(b. Ponte in Valtellina, Italy [now Switzerland], 16 July 1746; d. Naples, Italy, 22 July 1826)
As a young man, Piazzi entered the Theatine Order in Milan. He completed his studies there and in Rome, obtaining the doctorate in philosophy and mathematics. From 1769 until 1779 Piazzi taught mathematics in a number of Italian cities; in 1780 he was summoned by the prince of Caramanico, Bourbon viceroy of Sicily, to fill the chair of higher mathematics at the Academy of Palermo. The viceroy encouraged Piazzi in his wish to establish an astronomical observatory in Palermo, and toward the end of the 1780’s Piazzi went to England in order to obtain the best possible equipment.
In England, Piazzi met Maskelyne, William Herschel, and Ramsden.

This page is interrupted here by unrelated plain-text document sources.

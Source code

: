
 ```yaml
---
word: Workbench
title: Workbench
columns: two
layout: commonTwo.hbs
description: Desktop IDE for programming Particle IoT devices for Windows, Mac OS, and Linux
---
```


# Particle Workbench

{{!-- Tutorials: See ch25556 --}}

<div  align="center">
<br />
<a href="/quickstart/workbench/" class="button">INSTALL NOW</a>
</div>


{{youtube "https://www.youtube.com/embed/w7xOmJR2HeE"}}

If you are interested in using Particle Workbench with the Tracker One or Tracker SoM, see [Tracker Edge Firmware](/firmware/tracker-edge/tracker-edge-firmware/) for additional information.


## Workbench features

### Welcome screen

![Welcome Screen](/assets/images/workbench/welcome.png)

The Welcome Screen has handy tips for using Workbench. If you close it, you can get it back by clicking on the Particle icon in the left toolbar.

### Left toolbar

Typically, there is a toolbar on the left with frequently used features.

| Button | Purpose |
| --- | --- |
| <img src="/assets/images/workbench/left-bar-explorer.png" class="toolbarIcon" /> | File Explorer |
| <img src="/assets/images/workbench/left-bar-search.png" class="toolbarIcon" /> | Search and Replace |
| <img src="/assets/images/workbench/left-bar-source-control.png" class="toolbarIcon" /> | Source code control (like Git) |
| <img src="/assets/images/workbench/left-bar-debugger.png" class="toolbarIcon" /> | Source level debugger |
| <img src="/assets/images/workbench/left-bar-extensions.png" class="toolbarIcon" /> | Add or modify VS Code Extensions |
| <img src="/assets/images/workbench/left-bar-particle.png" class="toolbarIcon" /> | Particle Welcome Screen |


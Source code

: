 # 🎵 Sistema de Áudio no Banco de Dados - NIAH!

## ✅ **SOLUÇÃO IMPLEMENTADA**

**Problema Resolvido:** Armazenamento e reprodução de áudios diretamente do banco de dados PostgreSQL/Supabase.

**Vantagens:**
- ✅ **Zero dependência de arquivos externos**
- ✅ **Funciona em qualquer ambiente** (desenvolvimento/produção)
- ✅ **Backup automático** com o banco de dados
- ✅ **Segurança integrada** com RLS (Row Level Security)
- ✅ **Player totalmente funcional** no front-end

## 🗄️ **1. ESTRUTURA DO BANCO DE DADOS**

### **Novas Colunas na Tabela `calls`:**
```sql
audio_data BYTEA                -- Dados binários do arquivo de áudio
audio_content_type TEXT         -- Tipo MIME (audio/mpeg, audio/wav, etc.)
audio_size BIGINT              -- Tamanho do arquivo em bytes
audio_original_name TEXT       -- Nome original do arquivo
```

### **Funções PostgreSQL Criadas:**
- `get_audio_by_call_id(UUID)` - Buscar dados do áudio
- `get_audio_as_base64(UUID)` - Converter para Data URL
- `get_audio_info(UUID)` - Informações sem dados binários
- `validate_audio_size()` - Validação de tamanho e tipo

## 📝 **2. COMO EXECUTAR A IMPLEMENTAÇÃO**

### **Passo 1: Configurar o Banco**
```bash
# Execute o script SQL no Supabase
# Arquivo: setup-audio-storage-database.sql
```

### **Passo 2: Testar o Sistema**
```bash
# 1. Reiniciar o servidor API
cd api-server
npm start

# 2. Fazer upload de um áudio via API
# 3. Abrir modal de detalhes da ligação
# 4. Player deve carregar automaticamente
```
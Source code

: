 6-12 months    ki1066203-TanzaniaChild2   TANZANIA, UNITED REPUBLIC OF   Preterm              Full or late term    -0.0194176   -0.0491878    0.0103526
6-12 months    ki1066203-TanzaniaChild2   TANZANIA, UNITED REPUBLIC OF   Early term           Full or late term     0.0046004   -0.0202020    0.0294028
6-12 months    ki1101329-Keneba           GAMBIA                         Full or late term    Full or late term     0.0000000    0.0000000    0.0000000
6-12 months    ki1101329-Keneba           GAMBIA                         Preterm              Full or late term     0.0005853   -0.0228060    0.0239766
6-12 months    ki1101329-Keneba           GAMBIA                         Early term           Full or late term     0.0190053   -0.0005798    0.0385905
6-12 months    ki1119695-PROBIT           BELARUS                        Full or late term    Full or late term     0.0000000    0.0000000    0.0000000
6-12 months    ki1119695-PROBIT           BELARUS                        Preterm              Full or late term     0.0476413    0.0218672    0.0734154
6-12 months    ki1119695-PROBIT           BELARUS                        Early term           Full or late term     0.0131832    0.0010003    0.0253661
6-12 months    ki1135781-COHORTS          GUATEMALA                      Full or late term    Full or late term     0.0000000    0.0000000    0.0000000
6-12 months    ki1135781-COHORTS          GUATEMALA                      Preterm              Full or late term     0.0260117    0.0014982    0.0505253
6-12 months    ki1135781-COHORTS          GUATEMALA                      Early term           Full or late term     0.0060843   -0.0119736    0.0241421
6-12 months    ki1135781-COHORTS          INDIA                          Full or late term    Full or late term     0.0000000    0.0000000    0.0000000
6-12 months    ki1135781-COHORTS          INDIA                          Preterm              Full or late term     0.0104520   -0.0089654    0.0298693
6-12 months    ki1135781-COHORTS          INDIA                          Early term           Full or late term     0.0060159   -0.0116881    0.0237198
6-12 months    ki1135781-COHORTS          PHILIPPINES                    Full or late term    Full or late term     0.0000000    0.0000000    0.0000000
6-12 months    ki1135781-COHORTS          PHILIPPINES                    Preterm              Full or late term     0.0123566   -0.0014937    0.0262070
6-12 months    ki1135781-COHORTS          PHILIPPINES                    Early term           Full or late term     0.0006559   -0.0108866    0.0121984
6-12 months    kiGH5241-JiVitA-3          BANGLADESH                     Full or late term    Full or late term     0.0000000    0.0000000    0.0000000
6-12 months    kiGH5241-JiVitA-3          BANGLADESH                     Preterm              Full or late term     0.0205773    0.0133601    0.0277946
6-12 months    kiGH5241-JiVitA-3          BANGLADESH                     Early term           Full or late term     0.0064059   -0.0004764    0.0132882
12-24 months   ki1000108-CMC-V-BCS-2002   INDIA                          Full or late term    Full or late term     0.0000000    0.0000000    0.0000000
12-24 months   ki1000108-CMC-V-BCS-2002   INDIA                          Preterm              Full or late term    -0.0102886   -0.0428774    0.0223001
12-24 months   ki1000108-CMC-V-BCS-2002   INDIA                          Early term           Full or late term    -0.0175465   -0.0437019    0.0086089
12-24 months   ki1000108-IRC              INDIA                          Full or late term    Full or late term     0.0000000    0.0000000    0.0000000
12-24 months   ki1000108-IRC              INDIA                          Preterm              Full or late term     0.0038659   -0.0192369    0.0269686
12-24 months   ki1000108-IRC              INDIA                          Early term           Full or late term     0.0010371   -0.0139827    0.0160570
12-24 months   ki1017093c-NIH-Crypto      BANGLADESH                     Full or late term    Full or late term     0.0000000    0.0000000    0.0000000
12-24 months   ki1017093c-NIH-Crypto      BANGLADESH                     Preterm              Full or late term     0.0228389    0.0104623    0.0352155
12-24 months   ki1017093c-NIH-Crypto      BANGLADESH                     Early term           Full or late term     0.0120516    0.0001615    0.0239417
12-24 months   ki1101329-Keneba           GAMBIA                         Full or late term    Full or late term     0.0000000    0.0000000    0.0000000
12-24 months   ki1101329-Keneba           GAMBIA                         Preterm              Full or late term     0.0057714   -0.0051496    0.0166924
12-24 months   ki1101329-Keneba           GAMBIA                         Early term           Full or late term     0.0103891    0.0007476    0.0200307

He investigated Herschel’s large telescopes (indeed, he fell and broke his arm while examining one of them that was mounted outdoors) and, with Maskelyne, observed at Greenwich the solar eclipse of 3 June 1788. His first astronomical work, a study of the difference in longitude between various observatories, based on that of Greenwich, was published in the Philosophical Transcations of the Royal Society in 1789. The most important result of Piazzi’s English visit, however, was the great five-foot vertical circle, a masterpiece of eighteenth-century technology, that he commissioned from Ramsden. It was installed in the new observatory in the Santa Ninfa tower of the royal palace of Palermo in 1789, and is still preserved there. The Palermo observatory opened in 1790, and Piazzi was appointed its director, a post that he retained for most of the rest of his life.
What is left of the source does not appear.